Wednesday, November 09, 2005

How much profit is too much when you're talking about oil companies

SayAnything (and INDC Journal) make some great points about the current Senate hearings. Listening to the blowhards in the MSM you'd think these oil execs were (or ought to be) under indictment.

First Rob quotes INDC:

For example, “Exxon earned its biggest-ever profit, $9.9 billion, on revenue of more than $100 billion in the third quarter.”

I’m no economist, but that seems to mean that Exxon is actually making just under ten cents for every dollar they bring in (I’m not sure whether that is pre-tax or post-tax). That doesn’t strike me as a “windfall.” It just seems like a decent return.


And Rob eleborates:

Does anyone really thinking that levying new and heavy taxes on the oil industry is going to solve the problem with high gas prices?

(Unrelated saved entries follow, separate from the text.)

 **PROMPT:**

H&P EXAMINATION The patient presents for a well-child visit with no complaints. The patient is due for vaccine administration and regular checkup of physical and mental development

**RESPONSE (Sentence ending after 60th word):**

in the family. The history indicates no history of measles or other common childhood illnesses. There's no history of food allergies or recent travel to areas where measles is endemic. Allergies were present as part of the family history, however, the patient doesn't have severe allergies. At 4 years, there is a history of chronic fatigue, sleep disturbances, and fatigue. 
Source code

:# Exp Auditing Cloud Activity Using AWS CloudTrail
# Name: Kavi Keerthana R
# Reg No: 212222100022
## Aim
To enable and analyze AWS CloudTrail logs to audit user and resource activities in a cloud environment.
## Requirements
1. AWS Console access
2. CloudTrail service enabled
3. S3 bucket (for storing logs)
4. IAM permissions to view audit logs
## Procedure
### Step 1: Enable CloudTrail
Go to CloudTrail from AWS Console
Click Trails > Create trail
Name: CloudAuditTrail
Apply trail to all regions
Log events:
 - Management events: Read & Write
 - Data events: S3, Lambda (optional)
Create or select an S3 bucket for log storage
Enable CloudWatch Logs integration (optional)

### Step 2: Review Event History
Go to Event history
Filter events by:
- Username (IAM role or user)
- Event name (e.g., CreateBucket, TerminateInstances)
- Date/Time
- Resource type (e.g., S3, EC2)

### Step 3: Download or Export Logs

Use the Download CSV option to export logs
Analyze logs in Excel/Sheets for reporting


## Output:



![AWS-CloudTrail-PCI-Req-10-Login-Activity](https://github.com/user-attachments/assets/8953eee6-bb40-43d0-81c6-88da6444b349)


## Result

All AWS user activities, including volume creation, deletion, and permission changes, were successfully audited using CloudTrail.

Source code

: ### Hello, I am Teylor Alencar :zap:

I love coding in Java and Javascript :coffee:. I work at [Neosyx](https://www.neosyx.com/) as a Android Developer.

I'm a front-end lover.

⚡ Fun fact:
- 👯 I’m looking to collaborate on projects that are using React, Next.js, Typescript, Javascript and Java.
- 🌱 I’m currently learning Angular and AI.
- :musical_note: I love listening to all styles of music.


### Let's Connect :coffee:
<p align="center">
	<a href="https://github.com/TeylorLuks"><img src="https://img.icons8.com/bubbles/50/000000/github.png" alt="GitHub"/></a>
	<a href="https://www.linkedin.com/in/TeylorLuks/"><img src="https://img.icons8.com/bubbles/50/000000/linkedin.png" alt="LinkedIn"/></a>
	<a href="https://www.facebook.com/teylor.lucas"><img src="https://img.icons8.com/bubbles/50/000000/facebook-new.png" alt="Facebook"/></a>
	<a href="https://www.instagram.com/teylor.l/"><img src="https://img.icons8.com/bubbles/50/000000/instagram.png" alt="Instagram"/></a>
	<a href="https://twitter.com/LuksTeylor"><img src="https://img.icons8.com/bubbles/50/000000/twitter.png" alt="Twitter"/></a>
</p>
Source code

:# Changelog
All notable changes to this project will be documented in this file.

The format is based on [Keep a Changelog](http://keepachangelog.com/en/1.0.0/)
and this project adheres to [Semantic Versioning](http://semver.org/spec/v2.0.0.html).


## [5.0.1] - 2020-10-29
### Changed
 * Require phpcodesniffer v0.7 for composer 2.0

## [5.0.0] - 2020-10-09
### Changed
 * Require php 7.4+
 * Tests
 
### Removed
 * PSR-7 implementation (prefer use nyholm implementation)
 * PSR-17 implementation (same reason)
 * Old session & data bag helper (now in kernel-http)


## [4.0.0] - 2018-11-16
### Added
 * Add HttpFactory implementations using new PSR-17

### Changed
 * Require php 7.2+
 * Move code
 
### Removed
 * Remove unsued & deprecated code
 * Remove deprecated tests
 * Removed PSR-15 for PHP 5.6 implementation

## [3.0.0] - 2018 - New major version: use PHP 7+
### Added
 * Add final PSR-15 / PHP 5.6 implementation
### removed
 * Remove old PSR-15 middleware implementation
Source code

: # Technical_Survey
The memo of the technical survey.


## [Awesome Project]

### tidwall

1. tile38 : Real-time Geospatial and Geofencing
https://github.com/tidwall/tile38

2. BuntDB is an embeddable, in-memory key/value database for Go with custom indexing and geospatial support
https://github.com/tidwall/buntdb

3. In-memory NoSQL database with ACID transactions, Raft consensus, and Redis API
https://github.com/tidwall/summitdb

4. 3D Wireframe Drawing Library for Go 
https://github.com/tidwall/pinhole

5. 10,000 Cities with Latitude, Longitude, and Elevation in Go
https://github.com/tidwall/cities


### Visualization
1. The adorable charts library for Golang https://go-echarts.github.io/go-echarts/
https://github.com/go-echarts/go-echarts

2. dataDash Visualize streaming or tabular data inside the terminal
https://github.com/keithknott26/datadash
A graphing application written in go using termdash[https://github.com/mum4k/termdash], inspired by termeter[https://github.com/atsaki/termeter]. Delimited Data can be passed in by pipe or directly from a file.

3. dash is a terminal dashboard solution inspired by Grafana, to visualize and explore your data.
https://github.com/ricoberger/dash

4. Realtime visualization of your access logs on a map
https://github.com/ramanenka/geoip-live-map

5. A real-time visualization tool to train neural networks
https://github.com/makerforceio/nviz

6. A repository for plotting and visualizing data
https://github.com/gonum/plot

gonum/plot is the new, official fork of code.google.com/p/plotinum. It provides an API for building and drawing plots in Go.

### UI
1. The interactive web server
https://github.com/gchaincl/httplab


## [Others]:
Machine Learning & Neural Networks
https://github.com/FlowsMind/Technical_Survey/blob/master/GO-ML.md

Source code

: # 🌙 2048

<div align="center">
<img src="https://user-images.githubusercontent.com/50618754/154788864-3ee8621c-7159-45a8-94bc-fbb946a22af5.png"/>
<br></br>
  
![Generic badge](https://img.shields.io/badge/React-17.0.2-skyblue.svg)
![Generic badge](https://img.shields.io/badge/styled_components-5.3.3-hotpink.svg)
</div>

Like I’ve said before, more taxes and regulation lead to higher prices, not lower prices. The only guaranteed way to lower oil prices is to increase supply, yet most of the Senators (my own Senator Byron Dorgan included) who are asking some of the most pointed questions of these oil executives have voted against measures that would allow for the development of more domestic petroleum reserves.


I guess the basic principles of economics/supply and demand are only on the "suggested reading" list for Senators. Can anyone say ANWR?

UPDATE: Business Week is the latest to rip the Senate hearings with the Oil Company CEOs. How's this for a title/subtitle: Why Energy Prices Are Losing Steam; Angry U.S. senators may not want to hear it, but simple supply-and-demand dynamics are reasserting themselves after the hurricane-induced spikes. Ouch.